Records excerpted from a collection:
********************
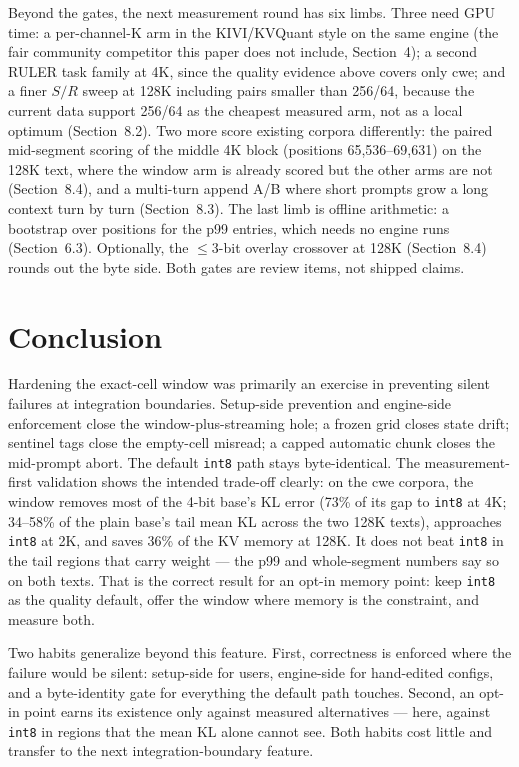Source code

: \documentclass[10pt,twocolumn]{article}
\begin{document}
Beyond the gates, the next measurement round has six limbs. Three need GPU time: a per-channel-K arm in the KIVI/KVQuant style on the same engine (the fair community competitor this paper does not include, Section~4); a second RULER task family at 4K, since the quality evidence above covers only cwe; and a finer $S/R$ sweep at 128K including pairs smaller than 256/64, because the current data support 256/64 as the cheapest measured arm, not as a local optimum (Section~8.2). Two more score existing corpora differently: the paired mid-segment scoring of the middle 4K block (positions 65,536--69,631) on the 128K text, where the window arm is already scored but the other arms are not (Section~8.4), and a multi-turn append A/B where short prompts grow a long context turn by turn (Section~8.3). The last limb is offline arithmetic: a bootstrap over positions for the p99 entries, which needs no engine runs (Section~6.3). Optionally, the $\leq$3-bit overlay crossover at 128K (Section~8.4) rounds out the byte side. Both gates are review items, not shipped claims.

\section{Conclusion}

Hardening the exact-cell window was primarily an exercise in preventing silent failures at integration boundaries. Setup-side prevention and engine-side enforcement close the window-plus-streaming hole; a frozen grid closes state drift; sentinel tags close the empty-cell misread; a capped automatic chunk closes the mid-prompt abort. The default \texttt{int8} path stays byte-identical. The measurement-first validation shows the intended trade-off clearly: on the cwe corpora, the window removes most of the 4-bit base's KL error (73\% of its gap to \texttt{int8} at 4K; 34--58\% of the plain base's tail mean KL across the two 128K texts), approaches \texttt{int8} at 2K, and saves 36\% of the KV memory at 128K. It does not beat \texttt{int8} in the tail regions that carry weight --- the p99 and whole-segment numbers say so on both texts. That is the correct result for an opt-in memory point: keep \texttt{int8} as the quality default, offer the window where memory is the constraint, and measure both.

Two habits generalize beyond this feature. First, correctness is enforced where the failure would be silent: setup-side for users, engine-side for hand-edited configs, and a byte-identity gate for everything the default path touches. Second, an opt-in point earns its existence only against measured alternatives --- here, against \texttt{int8} in regions that the mean KL alone cannot see. Both habits cost little and transfer to the next integration-boundary feature.
\end{document}
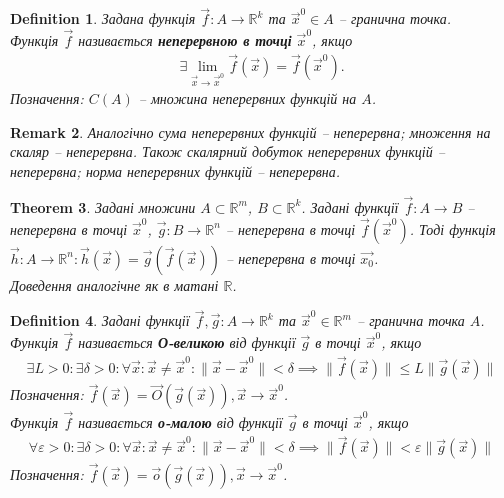 \documentclass[a4paper, 10pt]{article}
\theoremstyle{theoremdd}
\newtheorem{theorem}{Theorem}[subsection]
\theoremstyle{theoremdd}
\theoremstyle{theoremdd}
\newtheorem{definition}[theorem]{Definition}
\theoremstyle{theoremdd}
\theoremstyle{theoremdd}
\theoremstyle{theoremdd}
\theoremstyle{theoremdd}
\newtheorem{remark}[theorem]{Remark}
\theoremstyle{theoremdd}
\theoremstyle{theoremdd}
\newcommand\Norm[1]{\|#1\|}
\begin{document}
\begin{definition}
Задана функція $\vec{f} \colon A \to \mathbb{R}^k$ та $\vec{x}^0 \in A$ -- гранична точка.\\
Функція $\vec{f}$ називається \textbf{неперервною в точці} $\vec{x}^0$, якщо
\begin{align*}
\exists \lim_{\vec{x} \to \vec{x}^0} \vec{f}(\vec{x}) = \vec{f}(\vec{x}^0).
\end{align*}
Позначення: $C(A)$ -- множина неперервних функцій на $A$.
\end{definition}

\begin{remark}
Аналогічно сума неперервних функцій -- неперервна; множення на скаляр -- неперервна. Також скалярний добуток неперервних функцій -- неперервна; норма неперервних функцій -- неперервна.
\end{remark}

\begin{theorem}
Задані множини $A \subset \mathbb{R}^m$, $B \subset \mathbb{R}^k$. Задані функції $\vec{f} \colon A \to B$ -- неперервна в точці $\vec{x}^0$, $\vec{g} \colon B \to \mathbb{R}^n$ -- неперервна в точці $\vec{f}(\vec{x}^0)$. Тоді функція $\vec{h} \colon A \to \mathbb{R}^n: \vec{h}(\vec{x}) = \vec{g}(\vec{f}(\vec{x}))$ -- неперервна в точці $\vec{x_0}$.\\
\textit{Доведення аналогічне як в матані $\mathbb{R}$.}
\end{theorem}

\begin{definition}
Задані функції $\vec{f},\vec{g} \colon A \to \mathbb{R}^k$ та $\vec{x}^0 \in \mathbb{R}^m$ -- гранична точка $A$.\\
Функція $\vec{f}$ називається \textbf{О-великою} від функції $\vec{g}$ в точці $\vec{x}^0$, якщо
\begin{align*}
\exists L>0: \exists \delta > 0: \forall \vec{x}: \vec{x} \neq \vec{x}^0: \Norm{\vec{x} - \vec{x}^0} < \delta \implies \Norm{\vec{f}(\vec{x})} \leq L \Norm{\vec{g}(\vec{x})}
\end{align*}
Позначення: $\vec{f}(\vec{x}) = \vec{O}(\vec{g}(\vec{x})), \vec{x} \to \vec{x}^0$.\\
Функція $\vec{f}$ називається \textbf{о-малою} від функції $\vec{g}$ в точці $\vec{x}^0$, якщо
\begin{align*}
\forall \varepsilon>0: \exists \delta > 0: \forall \vec{x}: \vec{x} \neq \vec{x}^0: \Norm{\vec{x} - \vec{x}^0} < \delta \implies \Norm{\vec{f}(\vec{x})} < \varepsilon \Norm{\vec{g}(\vec{x})}
\end{align*}
Позначення: $\vec{f}(\vec{x}) = \vec{o}(\vec{g}(\vec{x})), \vec{x} \to \vec{x}^0$.
\end{definition}
\end{document}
********************
◆ **Work instructions**
Output nothing but the records, word for word, and none of their pictures.

◆ **Reply to the exercise**
Source code

: \documentclass[10pt,twocolumn]{article}
\begin{document}
Beyond the gates, the next measurement round has six limbs. Three need GPU time: a per-channel-K arm in the KIVI/KVQuant style on the same engine (the fair community competitor this paper does not include, Section~4); a second RULER task family at 4K, since the quality evidence above covers only cwe; and a finer $S/R$ sweep at 128K including pairs smaller than 256/64, because the current data support 256/64 as the cheapest measured arm, not as a local optimum (Section~8.2). Two more score existing corpora differently: the paired mid-segment scoring of the middle 4K block (positions 65,536--69,631) on the 128K text, where the window arm is already scored but the other arms are not (Section~8.4), and a multi-turn append A/B where short prompts grow a long context turn by turn (Section~8.3). The last limb is offline arithmetic: a bootstrap over positions for the p99 entries, which needs no engine runs (Section~6.3). Optionally, the $\leq$3-bit overlay crossover at 128K (Section~8.4) rounds out the byte side. Both gates are review items, not shipped claims.

\section{Conclusion}

Hardening the exact-cell window was primarily an exercise in preventing silent failures at integration boundaries. Setup-side prevention and engine-side enforcement close the window-plus-streaming hole; a frozen grid closes state drift; sentinel tags close the empty-cell misread; a capped automatic chunk closes the mid-prompt abort. The default \texttt{int8} path stays byte-identical. The measurement-first validation shows the intended trade-off clearly: on the cwe corpora, the window removes most of the 4-bit base's KL error (73\% of its gap to \texttt{int8} at 4K; 34--58\% of the plain base's tail mean KL across the two 128K texts), approaches \texttt{int8} at 2K, and saves 36\% of the KV memory at 128K. It does not beat \texttt{int8} in the tail regions that carry weight --- the p99 and whole-segment numbers say so on both texts. That is the correct result for an opt-in memory point: keep \texttt{int8} as the quality default, offer the window where memory is the constraint, and measure both.

Two habits generalize beyond this feature. First, correctness is enforced where the failure would be silent: setup-side for users, engine-side for hand-edited configs, and a byte-identity gate for everything the default path touches. Second, an opt-in point earns its existence only against measured alternatives --- here, against \texttt{int8} in regions that the mean KL alone cannot see. Both habits cost little and transfer to the next integration-boundary feature.
\end{document}
 \documentclass[a4paper, 10pt]{article}
\theoremstyle{theoremdd}
\newtheorem{theorem}{Theorem}[subsection]
\theoremstyle{theoremdd}
\theoremstyle{theoremdd}
\newtheorem{definition}[theorem]{Definition}
\theoremstyle{theoremdd}
\theoremstyle{theoremdd}
\theoremstyle{theoremdd}
\theoremstyle{theoremdd}
\newtheorem{remark}[theorem]{Remark}
\theoremstyle{theoremdd}
\theoremstyle{theoremdd}
\newcommand\Norm[1]{\|#1\|}
\begin{document}
\begin{definition}
Задана функція $\vec{f} \colon A \to \mathbb{R}^k$ та $\vec{x}^0 \in A$ -- гранична точка.\\
Функція $\vec{f}$ називається \textbf{неперервною в точці} $\vec{x}^0$, якщо
\begin{align*}
\exists \lim_{\vec{x} \to \vec{x}^0} \vec{f}(\vec{x}) = \vec{f}(\vec{x}^0).
\end{align*}
Позначення: $C(A)$ -- множина неперервних функцій на $A$.
\end{definition}

\begin{remark}
Аналогічно сума неперервних функцій -- неперервна; множення на скаляр -- неперервна. Також скалярний добуток неперервних функцій -- неперервна; норма неперервних функцій -- неперервна.
\end{remark}

\begin{theorem}
Задані множини $A \subset \mathbb{R}^m$, $B \subset \mathbb{R}^k$. Задані функції $\vec{f} \colon A \to B$ -- неперервна в точці $\vec{x}^0$, $\vec{g} \colon B \to \mathbb{R}^n$ -- неперервна в точці $\vec{f}(\vec{x}^0)$. Тоді функція $\vec{h} \colon A \to \mathbb{R}^n: \vec{h}(\vec{x}) = \vec{g}(\vec{f}(\vec{x}))$ -- неперервна в точці $\vec{x_0}$.\\
\textit{Доведення аналогічне як в матані $\mathbb{R}$.}
\end{theorem}

\begin{definition}
Задані функції $\vec{f},\vec{g} \colon A \to \mathbb{R}^k$ та $\vec{x}^0 \in \mathbb{R}^m$ -- гранична точка $A$.\\
Функція $\vec{f}$ називається \textbf{О-великою} від функції $\vec{g}$ в точці $\vec{x}^0$, якщо
\begin{align*}
\exists L>0: \exists \delta > 0: \forall \vec{x}: \vec{x} \neq \vec{x}^0: \Norm{\vec{x} - \vec{x}^0} < \delta \implies \Norm{\vec{f}(\vec{x})} \leq L \Norm{\vec{g}(\vec{x})}
\end{align*}
Позначення: $\vec{f}(\vec{x}) = \vec{O}(\vec{g}(\vec{x})), \vec{x} \to \vec{x}^0$.\\
Функція $\vec{f}$ називається \textbf{о-малою} від функції $\vec{g}$ в точці $\vec{x}^0$, якщо
\begin{align*}
\forall \varepsilon>0: \exists \delta > 0: \forall \vec{x}: \vec{x} \neq \vec{x}^0: \Norm{\vec{x} - \vec{x}^0} < \delta \implies \Norm{\vec{f}(\vec{x})} < \varepsilon \Norm{\vec{g}(\vec{x})}
\end{align*}
Позначення: $\vec{f}(\vec{x}) = \vec{o}(\vec{g}(\vec{x})), \vec{x} \to \vec{x}^0$.
\end{definition}
\end{document}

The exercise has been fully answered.